Once the line with "2. Pony Story Twist" is found, return it along with every line after it, exactly, through the end of the material.

• **EXERCISE INPUT**:

╔══

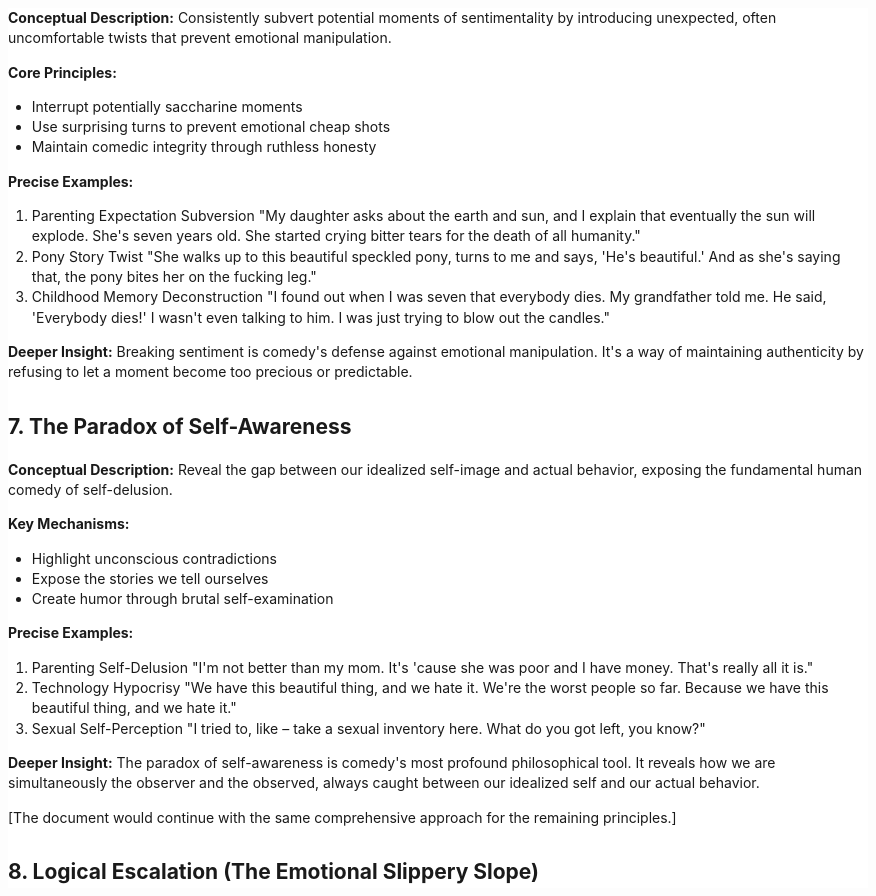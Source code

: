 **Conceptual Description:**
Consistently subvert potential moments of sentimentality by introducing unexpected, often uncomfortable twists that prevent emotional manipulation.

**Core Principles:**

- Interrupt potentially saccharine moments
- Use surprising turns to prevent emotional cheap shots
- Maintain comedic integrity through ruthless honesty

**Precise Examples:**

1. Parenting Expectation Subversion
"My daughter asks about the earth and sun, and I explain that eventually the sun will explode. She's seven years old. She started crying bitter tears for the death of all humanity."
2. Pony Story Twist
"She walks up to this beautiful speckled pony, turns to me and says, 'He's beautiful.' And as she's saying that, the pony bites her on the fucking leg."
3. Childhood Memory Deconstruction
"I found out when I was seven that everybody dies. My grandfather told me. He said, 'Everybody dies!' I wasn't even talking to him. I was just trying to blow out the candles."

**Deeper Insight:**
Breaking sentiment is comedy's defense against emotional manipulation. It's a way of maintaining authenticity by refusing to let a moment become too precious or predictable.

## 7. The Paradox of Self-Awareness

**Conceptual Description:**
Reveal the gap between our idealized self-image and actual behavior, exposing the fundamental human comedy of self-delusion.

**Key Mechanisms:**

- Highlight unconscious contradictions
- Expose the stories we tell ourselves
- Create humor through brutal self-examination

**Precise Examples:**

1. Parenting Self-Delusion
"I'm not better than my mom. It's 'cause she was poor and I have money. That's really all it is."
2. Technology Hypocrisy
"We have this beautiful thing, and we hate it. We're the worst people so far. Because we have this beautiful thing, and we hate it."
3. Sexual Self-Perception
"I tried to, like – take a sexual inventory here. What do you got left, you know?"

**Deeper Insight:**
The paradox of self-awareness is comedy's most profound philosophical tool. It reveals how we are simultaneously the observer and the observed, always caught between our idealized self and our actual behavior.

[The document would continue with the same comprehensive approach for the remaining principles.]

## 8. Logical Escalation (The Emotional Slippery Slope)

╚══

• **ANSWER TO THIS EXERCISE**:
2. Pony Story Twist
"She walks up to this beautiful speckled pony, turns to me and says, 'He's beautiful.' And as she's saying that, the pony bites her on the fucking leg."
3. Childhood Memory Deconstruction
"I found out when I was seven that everybody dies. My grandfather told me. He said, 'Everybody dies!' I wasn't even talking to him. I was just trying to blow out the candles."

**Deeper Insight:**
Breaking sentiment is comedy's defense against emotional manipulation. It's a way of maintaining authenticity by refusing to let a moment become too precious or predictable.

## 7. The Paradox of Self-Awareness

**Conceptual Description:**
Reveal the gap between our idealized self-image and actual behavior, exposing the fundamental human comedy of self-delusion.

**Key Mechanisms:**

- Highlight unconscious contradictions
- Expose the stories we tell ourselves
- Create humor through brutal self-examination

**Precise Examples:**

1. Parenting Self-Delusion
"I'm not better than my mom. It's 'cause she was poor and I have money. That's really all it is."
2. Technology Hypocrisy
"We have this beautiful thing, and we hate it. We're the worst people so far. Because we have this beautiful thing, and we hate it."
3. Sexual Self-Perception
"I tried to, like – take a sexual inventory here. What do you got left, you know?"

**Deeper Insight:**
The paradox of self-awareness is comedy's most profound philosophical tool. It reveals how we are simultaneously the observer and the observed, always caught between our idealized self and our actual behavior.

[The document would continue with the same comprehensive approach for the remaining principles.]

## 8. Logical Escalation (The Emotional Slippery Slope)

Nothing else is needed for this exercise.